- **What is needed**
Where the line with "perform the setup operations that" appears below, start writing out lines exactly, and finish with the line with "Although there are", which is included; write out nothing else.

- **Provided data**
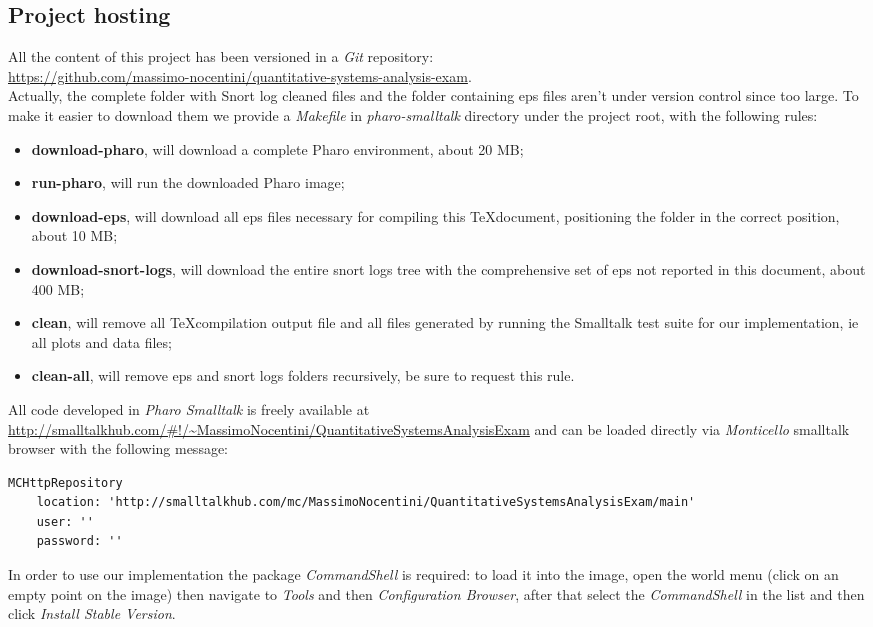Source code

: \documentclass[10pt,a4paper]{article}
\begin{document}
    \subsection{Project hosting}
    All the content of this project has been versioned in a \emph{Git} repository:\\
    \url{https://github.com/massimo-nocentini/quantitative-systems-analysis-exam}.\\

    Actually, the complete folder with Snort log cleaned files and the
    folder containing eps files aren't under version control since too
    large. To make it easier to download them we provide a
    \emph{Makefile} in \emph{pharo-smalltalk} directory under the
    project root, with the following rules:
    \begin{itemize}
    \item \textbf{download-pharo}, will download a complete Pharo environment, about 20 MB;
    \item \textbf{run-pharo}, will run the downloaded Pharo image;
    \item \textbf{download-eps}, will download all eps files necessary
      for compiling this \TeX document, positioning the folder in the
      correct position, about 10 MB;
    \item \textbf{download-snort-logs}, will download the entire snort
      logs tree with the comprehensive set of eps not reported in this
      document, about 400 MB;
    \item \textbf{clean}, will remove all \TeX compilation output file
      and all files generated by running the Smalltalk test suite for
      our implementation, ie all plots and data files;
    \item \textbf{clean-all}, will remove eps and snort logs folders
      recursively, be sure to request this rule.
    \end{itemize}

    \newpage

    All code developed in \emph{Pharo Smalltalk} is freely available
    at
    \url{http://smalltalkhub.com/#!/~MassimoNocentini/QuantitativeSystemsAnalysisExam}
    and can be loaded directly via \emph{Monticello} smalltalk browser
    with the following message:
    \begin{adjustwidth}{-2cm}{}
\begin{verbatim}
MCHttpRepository
	location: 'http://smalltalkhub.com/mc/MassimoNocentini/QuantitativeSystemsAnalysisExam/main'
	user: ''
	password: ''
\end{verbatim}
    \end{adjustwidth}    
    In order to use our implementation the package \emph{CommandShell}
    is required: to load it into the image, open the world menu (click
    on an empty point on the image) then navigate to \emph{Tools} and
    then \emph{Configuration Browser}, after that select the
    \emph{CommandShell} in the list and then click \emph{Install
      Stable Version}.
      
\end{document}
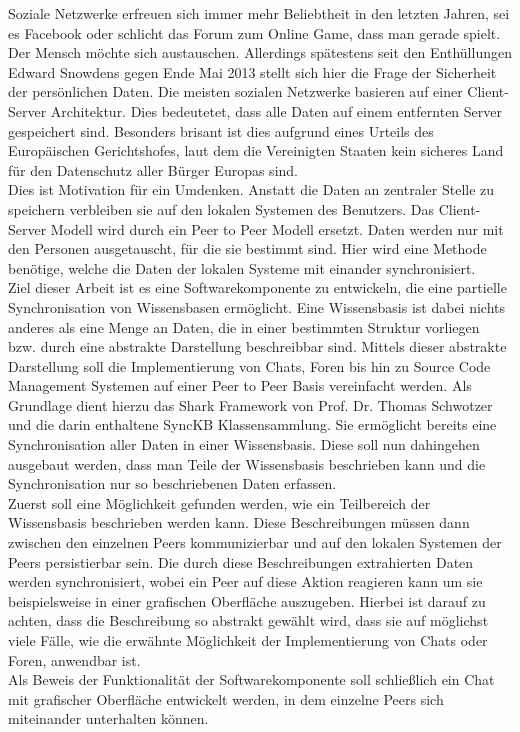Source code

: \documentclass[a4paper]{article}
\begin{document}
	Soziale Netzwerke erfreuen sich immer mehr Beliebtheit in den letzten Jahren, 
	sei es Facebook oder schlicht das Forum zum Online Game, dass man gerade
	spielt. Der Mensch möchte sich austauschen. Allerdings spätestens seit den
	Enthüllungen Edward Snowdens gegen Ende Mai 2013 stellt sich hier die Frage
	der Sicherheit der persönlichen Daten. Die meisten sozialen Netzwerke basieren
	auf einer Client-Server Architektur. Dies bedeutetet, dass alle Daten auf einem
	entfernten Server gespeichert sind. Besonders brisant ist dies aufgrund eines
	Urteils des Europäischen Gerichtshofes, laut dem die Vereinigten Staaten kein
	sicheres Land für den Datenschutz aller Bürger Europas sind. \cite{welt} \\
	 
	Dies ist Motivation für ein Umdenken. Anstatt die Daten an zentraler Stelle
	zu speichern verbleiben sie auf den lokalen Systemen des Benutzers. Das
	Client-Server Modell wird durch ein Peer to Peer Modell ersetzt. Daten
	werden nur mit den Personen ausgetauscht, für die sie bestimmt sind.
	Hier wird eine Methode benötige, welche die Daten der lokalen Systeme
	mit einander synchronisiert. \\

	Ziel dieser Arbeit ist es eine Softwarekomponente zu entwickeln, die eine 
	partielle Synchronisation von Wissensbasen ermöglicht. Eine Wissensbasis
	ist dabei nichts anderes als eine Menge an Daten, die in einer
	bestimmten Struktur vorliegen bzw. durch eine abstrakte Darstellung
	beschreibbar sind. Mittels dieser abstrakte Darstellung soll die 
	Implementierung von Chats, Foren bis hin zu Source Code Management Systemen
	auf einer Peer to Peer Basis vereinfacht werden.
	Als Grundlage dient hierzu das Shark Framework \cite{SharkFW} von Prof.
	Dr.	Thomas Schwotzer und die darin enthaltene SyncKB Klassensammlung. Sie
	ermöglicht bereits eine Synchronisation aller Daten in einer Wissensbasis.
	Diese soll nun dahingehen ausgebaut werden, dass man Teile der Wissensbasis
	beschrieben kann und die Synchronisation nur so beschriebenen Daten erfassen. \\
	
	Zuerst soll eine Möglichkeit gefunden werden, wie ein Teilbereich der
	Wissensbasis beschrieben werden kann. Diese Beschreibungen müssen dann
	zwischen den einzelnen Peers kommunizierbar und auf den lokalen Systemen der
	Peers persistierbar sein. Die durch diese Beschreibungen extrahierten Daten
	werden synchronisiert, wobei ein Peer auf diese Aktion reagieren kann um
	sie beispielsweise in einer grafischen Oberfläche auszugeben. Hierbei
	ist darauf zu achten, dass die Beschreibung so abstrakt gewählt wird, dass 
	sie	auf möglichst viele Fälle, wie die erwähnte Möglichkeit der 
	Implementierung von Chats oder Foren, anwendbar ist. \\
	Als Beweis der Funktionalität der Softwarekomponente soll schließlich
	ein Chat mit grafischer Oberfläche entwickelt werden, in dem einzelne Peers sich
	miteinander	unterhalten können.\\
	
\end{document}
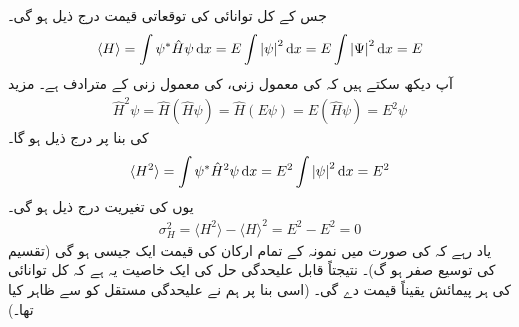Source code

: جس کے کل توانائی کی توقعاتی قیمت درج ذیل ہو گی۔ 
\begin{align}
\langle H \rangle = \int \psi^{*} \hat{H}\psi \dif x = E \int \left| \psi \right|^{2} \dif x = E \int \left| \Psi \right|^{2} \dif x = E
\end{align}
آپ دیکھ سکتے ہیں کہ  کی معمول زنی،  کی معمول زنی کے مترادف ہے۔ مزید
\begin{align*}
\hat{H}^{2} \psi = \hat{H} (\hat{H}\psi ) = \hat{H} ( E\psi ) = E (\hat{H} \psi ) = E^{2} \psi 
\end{align*}
کی بنا پر درج ذیل ہو گا۔
\begin{align*}
\langle H^{2} \rangle = \int \psi^{*} \hat{H}^{2} \psi \dif x = E^{2} \int \left| \psi \right|^{2} \dif x = E^{2}
\end{align*}
یوں کی تغیریت درج ذیل ہو گی۔ 
\begin{align}
\sigma^{2}_{H} = \langle H^{2} \rangle - \langle H \rangle^{2} =E^{2} - E^{2} = 0
\end{align}
یاد رہے کہ  کی صورت میں نمونہ کے تمام ارکان کی قیمت ایک جیسی ہو گی (تقسیم کی توسیع صفر ہو گ)۔ نتیجتاً قابل علیحدگی حل کی ایک خاصیت یہ ہے کہ کل توانائی کی ہر پیمائش یقیناً قیمت  دے گی۔ (اسی بنا پر ہم نے علیحدگی مستقل کو  سے ظاہر کیا تھا۔) 

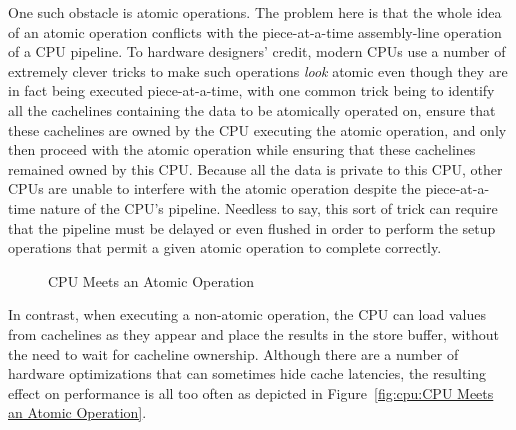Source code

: One such obstacle is atomic operations.
The problem here is that the whole idea of an atomic operation conflicts with
the piece-at-a-time assembly-line operation of a CPU pipeline.
To hardware designers' credit, modern CPUs use a number of extremely clever
tricks to make such operations \emph{look} atomic even though they
are in fact being executed piece-at-a-time,
with one common trick being to identify all the cachelines containing the
data to be atomically operated on,
ensure that these cachelines are owned by the CPU executing the
atomic operation, and only then proceed with the atomic operation
while ensuring that these cachelines remained owned by this CPU\@.
Because all the data is private to this CPU, other CPUs are unable to
interfere with the atomic operation despite the piece-at-a-time nature
of the CPU's pipeline.
Needless to say, this sort of trick can require that
the pipeline must be delayed or even flushed in order to
perform the setup operations that
permit a given atomic operation to complete correctly.

\begin{figure}[htb]
\centering
{}
\caption{CPU Meets an Atomic Operation}
\end{figure}

In contrast, when executing a non-atomic operation, the CPU can load
values from cachelines as they appear and place the results in the
store buffer, without the need to wait for cacheline ownership.
Although there are a number of hardware optimizations that can sometimes
hide cache latencies, the resulting effect on performance is all too
often as depicted in
Figure~\ref{fig:cpu:CPU Meets an Atomic Operation}.

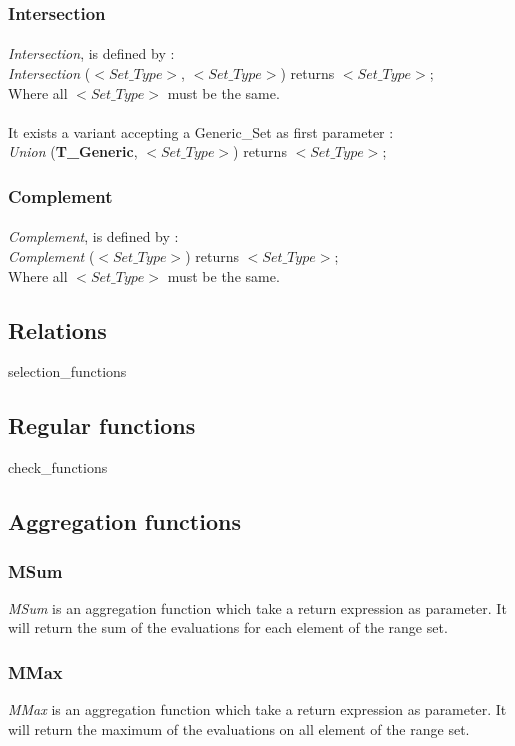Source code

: \subsubsection {Intersection}

\paragraph{}
\textit{Intersection}, is defined by :\\ 
\textit{Intersection} ($<Set\_Type>$, $<Set\_Type>$) returns $<Set\_Type>$;\\
Where all $<Set\_Type>$ must be the same.

\paragraph{}
It exists a variant accepting a Generic\_Set as first parameter :\\
\textit{Union} (\textbf{T\_Generic}, $<Set\_Type>$) returns $<Set\_Type>$;

\subsubsection {Complement}

\paragraph{}
\textit{Complement}, is defined by :\\ 
\textit{Complement} ($<Set\_Type>$) returns $<Set\_Type>$;\\
Where all $<Set\_Type>$ must be the same.

\subsection {Relations}
 {selection_functions}

\subsection {Regular functions}
 {check_functions}

\subsection {Aggregation functions}

\subsubsection {MSum}

\textit {MSum} is an aggregation function which take a return expression
as parameter. It will return the sum of the evaluations for each element 
of the range set.

\subsubsection {MMax}

\textit {MMax} is an aggregation function which take a return expression
as parameter. It will return the maximum of the evaluations on all element 
of the range set.

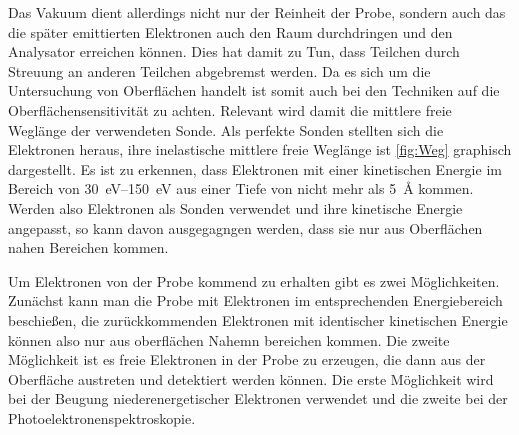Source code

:         Das Vakuum dient allerdings nicht nur der Reinheit der Probe, sondern auch das die später emittierten Elektronen auch den Raum durchdringen und den Analysator erreichen können.
        Dies hat damit zu Tun, dass Teilchen durch Streuung an anderen Teilchen abgebremst werden.
        Da es sich um die Untersuchung von Oberflächen handelt ist somit auch bei den Techniken auf die Oberflächensensitivität zu achten.
        Relevant wird damit die mittlere freie Weglänge der verwendeten Sonde.
        Als perfekte Sonden stellten sich die Elektronen heraus, ihre inelastische mittlere freie Weglänge ist \autoref{fig:Weg} graphisch dargestellt.
        Es ist zu erkennen, dass Elektronen mit einer kinetischen Energie im Bereich von \SIrange{30}{150}{\electronvolt} aus einer Tiefe von nicht mehr als \SI{5}{\angstrom} kommen.
        Werden also Elektronen als Sonden verwendet und ihre kinetische Energie angepasst, so kann davon ausgegagngen werden, dass sie nur aus Oberflächen nahen Bereichen kommen.

        Um Elektronen von der Probe kommend zu erhalten gibt es zwei Möglichkeiten.
        Zunächst kann man die Probe mit Elektronen im entsprechenden Energiebereich beschießen, die zurückkommenden Elektronen mit identischer kinetischen Energie können also nur aus oberflächen Nahemn bereichen kommen.
        Die zweite Möglichkeit ist es freie Elektronen in der Probe zu erzeugen, die dann aus der Oberfläche austreten und detektiert werden können.
        Die erste Möglichkeit wird bei der Beugung niederenergetischer Elektronen verwendet und die zweite bei der Photoelektronenspektroskopie.


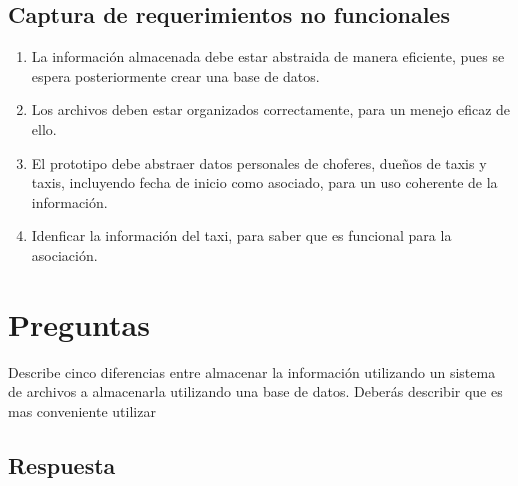 \documentclass[
	10pt, %
	spanish %
]{fphw}
\begin{document}
\subsection*{Captura de requerimientos no funcionales}
\begin{enumerate}
	\item La información almacenada debe estar abstraida de manera eficiente, pues se espera posteriormente crear una base de 
	datos.
	\item Los archivos deben estar organizados correctamente, para un menejo eficaz de ello. 
	\item El prototipo debe abstraer datos personales de choferes, dueños de taxis y taxis, incluyendo fecha de inicio como 		asociado, para un uso coherente de la información.
	\item Idenficar la información del taxi, para saber que es funcional para la asociación.	
\end{enumerate}

\section*{Preguntas}

\begin{problem}
Describe cinco diferencias entre almacenar la información utilizando un sistema de archivos a almacenarla utilizando una base
de datos. Deberás describir que es mas conveniente utilizar
\end{problem}

\subsection*{Respuesta}
\end{document}
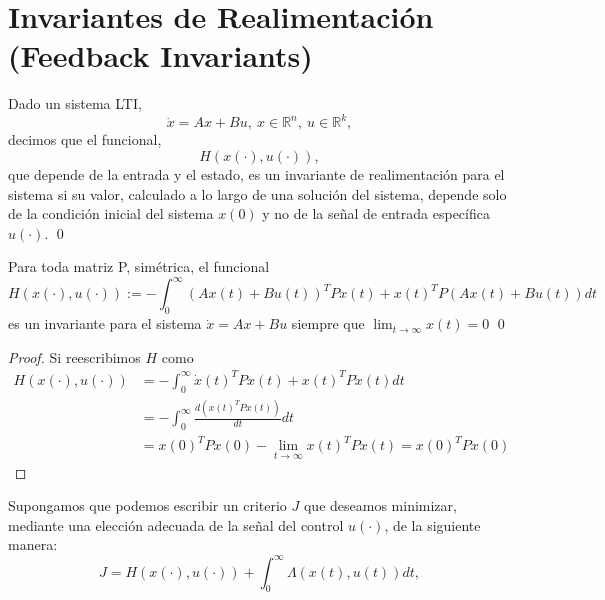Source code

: \section{Invariantes de Realimentación (Feedback Invariants)}
\begin{definition}
Dado un sistema LTI,
\begin{equation*}
\dot{x} =Ax+Bu,\ x \in \mathbb{R}^n,\ u \in \mathbb{R}^k,
\end{equation*}
decimos que el funcional,
\begin{equation*}
H\left(x(\cdot),u(\cdot)\right),
\end{equation*}
que depende de la entrada y el estado, es un invariante de realimentación para el sistema si su valor, calculado a lo largo de una solución del sistema, depende solo de la condición inicial del sistema $x(0)$ y no de la señal de entrada específica $u(\cdot)$.
\qed
\end{definition}

\begin{lemma}
Para toda matriz P, simétrica, el funcional
\begin{equation}\label{eq.fin}
H\left(x(\cdot),u(\cdot)\right):=-\int_0^{\infty}\left(Ax(t)+Bu(t)\right)^TPx(t)+x(t)^TP\left(Ax(t)+Bu(t)\right)dt
\end{equation}
es un invariante para el sistema $\dot{x} = Ax+Bu$ siempre que $\lim_{t\rightarrow \infty} x(t)= 0$
\qed
\end{lemma}
\begin{proof}
Si reescribimos $H$ como
\begin{equation*}
\begin{split}
H\left(x(\cdot),u(\cdot)\right) &= -\int_0^{\infty}\dot{x}(t)^TPx(t)+x(t)^TP\dot{x}(t)dt\\
&= -\int_0^{\infty}\frac{d\left(x(t)^TPx(t)\right)}{dt}dt\\
&=x(0)^TPx(0) -\lim_{t\rightarrow \infty} x(t)^TPx(t) = x(0)^TPx(0)
\end{split}
\end{equation*}
\end{proof}

Supongamos que podemos escribir un criterio $J$ que deseamos minimizar, mediante una elección adecuada de la señal del control $u(\cdot)$, de la siguiente manera:
\begin{equation}\label{eq:jmin}
J = H\left(x(\cdot),u(\cdot)\right) + \int_0^{\infty} \Lambda \left(x(t),u(t)\right)dt,
\end{equation}

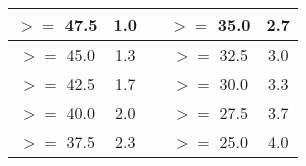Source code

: \documentclass[a4paper,12pt]{report}
\begin{document}
\begin{center}
\begin{tabular}{ |c|c|c|c|c| } 
 \hline
 $>=$ 47.5 & 1.0 & & $>=$ 35.0 & 2.7 \\ \hline
 $>=$ 45.0 & 1.3 & & $>=$ 32.5 & 3.0  \\ \hline
 $>=$ 42.5 & 1.7 & & $>=$ 30.0 & 3.3   \\ \hline
 $>=$ 40.0 & 2.0 & & $>=$ 27.5 & 3.7  \\ \hline
 $>=$ 37.5 & 2.3 & & $>=$ 25.0 & 4.0  \\ \hline
\end{tabular}
\end{center}
\end{document}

- **Problem solution**
perform the setup operations that
permit a given atomic operation to complete correctly.

\begin{figure}[htb]
\centering
{}
\caption{CPU Meets an Atomic Operation}
\end{figure}

In contrast, when executing a non-atomic operation, the CPU can load
values from cachelines as they appear and place the results in the
store buffer, without the need to wait for cacheline ownership.
Although there are a number of hardware optimizations that can sometimes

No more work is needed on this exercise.